Exhibit 5.1
                                                                     -----------
                               October 8, 1998

Board of Directors
Sonic Automotive, Inc.
5401 East Independence Boulevard
Charlotte, North Carolina  28212

Dear Sirs:

      We are acting as counsel to Sonic Automotive, Inc., a Delaware corporation
(the "COMPANY"), in connection with the preparation, execution, filing and
processing with the Securities and Exchange Commission (the "COMMISSION"),
pursuant to the Securities Act of 1933, as amended (the "Act"), of a
Registration Statement on Form S-8 (the "REGISTRATION STATEMENT") relating to
the issuance and sale of up to 1,125,000 shares (the "SHARES") of Class A Common
Stock, par value $.01 per share (the "COMMON STOCK"), reserved for issuance
under the Company's 1997 Stock Option Plan (the "PLAN"). This opinion is
furnished to you for filing with the Commission pursuant to Item 601(b)(5) of
Regulation S-K promulgated under the Act.

      In our representation of the Company, we have examined the Registration
Statement, the Plan, the Company's Certificate of Incorporation and Bylaws, as
amended to date, all actions of the Company's Board of Directors recorded in the
Company's minute book, the form of certificate evidencing the Shares and such
other documents as we have considered necessary for purposes of rendering the
opinions expressed below.

      Based upon the foregoing, we are of the following opinion:

      1.    The Company is a corporation duly incorporated, validly existing and
            in good standing under the laws of the State of Delaware.

      2.    The Shares proposed to be offered and sold by the Company under the
            Plan have been duly authorized for issuance and, subject to the
            Registration Statement becoming effective under the Act and to
            compliance with any applicable Blue Sky laws and to the issuance of
            such Shares in accordance with the provisions of the Plan, the
            Shares will be, when so issued, legally issued, fully paid and
            non-assessable shares of Common Stock of the Company.

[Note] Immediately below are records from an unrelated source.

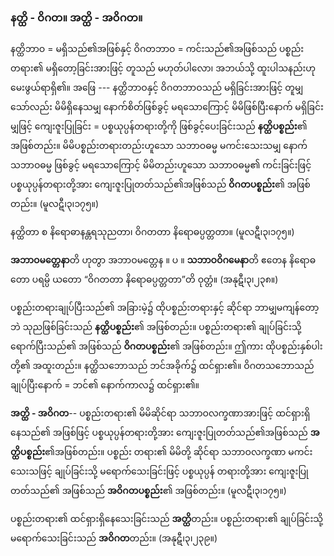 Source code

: ### နတ္ထိ - ဝိဂတ။ အတ္ထိ - အဝိဂတ။

နတ္ထိဘာဝ = မရှိသည်၏အဖြစ်နှင့် ဝိဂတဘာဝ = ကင်းသည်၏အဖြစ်သည် ပစ္စည်းတရား၏ မရှိတော့ခြင်းအားဖြင့် တူသည် မဟုတ်ပါလော၊ အဘယ်သို့ ထူးပါသနည်းဟု မေးဖွယ်ရာရှိ၏။ 
အဖြေ --- နတ္ထိဘာဝနှင့် ဝိဂတဘာဝသည် မရှိခြင်းအားဖြင့် တူမျှသော်လည်း မိမိရှိနေသမျှ နောက်စိတ်ဖြစ်ခွင့် မရသောကြောင့် မိမိဖြစ်ပြီးနောက် မရှိခြင်းမျှဖြင့် ကျေးဇူးပြုခြင်း = ပစ္စယုပ္ပန်တရားတို့ကို ဖြစ်ခွင့်ပေးခြင်းသည် **နတ္ထိပစ္စည်း**၏ အဖြစ်တည်း။ 
မိမိပစ္စည်းတရားတည်းဟူသော သဘာဝဓမ္မ မကင်းသေးသမျှ နောက်သဘာဝဓမ္မ ဖြစ်ခွင့် မရသောကြောင့် မိမိတည်းဟူသော သဘာဝဓမ္မ၏ ကင်းခြင်းဖြင့် ပစ္စယုပ္ပန်တရားတို့အား ကျေးဇူးပြုတတ်သည်၏အဖြစ်သည် **ဝိဂတပစ္စည်း**၏ အဖြစ်တည်း။ (မူလဋီ၊၃၊၁၇၅။)

နတ္ထိတာ စ နိရောဓာနန္တရသုညတာ၊ ဝိဂတတာ နိရောဓပ္ပတ္တတာ။ (မူလဋီ၊၃၊၁၇၅။)

**အဘာဝမတ္တေနာ**တိ ဟုတွာ အဘာဝမတ္တေန ။ ပ ။ **သဘာဝဝိဂမေနာ**တိ ဧတေန နိရောဓတော ပရမ္ပိ ယတော “ဝိဂတတာ နိရောဓပ္ပတ္တတာ”တိ ဝုတ္တံ။ (အနုဋီ၊၃၊၂၃၈။)

ပစ္စည်းတရားချုပ်ပြီးသည်၏ အခြားမဲ့၌ ထိုပစ္စည်းတရားနှင့် ဆိုင်ရာ ဘာမျှမကျန်တော့ဘဲ သုညဖြစ်ခြင်းသည် **နတ္ထိပစ္စည်း**၏ အဖြစ်တည်း။ 
ပစ္စည်းတရား၏ ချုပ်ခြင်းသို့ ရောက်ပြီးသည်၏ အဖြစ်သည် **ဝိဂတပစ္စည်း**၏ အဖြစ်တည်း။ 
ဤကား ထိုပစ္စည်းနှစ်ပါးတို့၏ အထူးတည်း။ 
နတ္ထိသဘောသည် ဘင်အခိုက်၌ ထင်ရှား၏။ 
ဝိဂတသဘောသည် ချုပ်ပြီးနောက် = ဘင်၏ နောက်ကာလ၌ ထင်ရှား၏။

**အတ္ထိ - အဝိဂတ**-- ပစ္စည်းတရား၏ မိမိဆိုင်ရာ သဘာဝလက္ခဏာအားဖြင့် ထင်ရှားရှိနေသည်၏ အဖြစ်ဖြင့် ပစ္စယုပ္ပန်တရားတို့အား ကျေးဇူးပြုတတ်သည်၏အဖြစ်သည် **အတ္ထိပစ္စည်း**၏အဖြစ်တည်း။ 
ပစ္စည်း တရား၏ မိမိတို့ ဆိုင်ရာ သဘာဝလက္ခဏာ မကင်းသေးသဖြင့် ချုပ်ခြင်းသို့ မရောက်သေးခြင်းဖြင့် ပစ္စယုပ္ပန် တရားတို့အား ကျေးဇူးပြုတတ်သည်၏ အဖြစ်သည် **အဝိဂတပစ္စည်း**၏ အဖြစ်တည်း။ (မူလဋီ၊၃၊၁၇၅။)

ပစ္စည်းတရား၏ ထင်ရှားရှိနေသေးခြင်းသည် **အတ္ထိ**တည်း။ 
ပစ္စည်းတရား၏ ချုပ်ခြင်းသို့ မရောက်သေးခြင်းသည် **အဝိဂတ**တည်း။ (အနုဋီ၊၃၊၂၃၉။)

      The opinions expressed herein are limited to the laws of the State of
North Carolina, the General Corporation Law of the State of Delaware and the
Act.

      We hereby consent to the use of this opinion letter as Exhibit 5.1 to the
Registration Statement. In giving this consent, we do not admit that we are in
the category of persons whose consent is required under Section 7 of the Act or
the rules and regulations of the Commission promulgated thereunder.

                                    Very truly yours,

                                    PARKER, POE, ADAMS & BERNSTEIN L.L.P.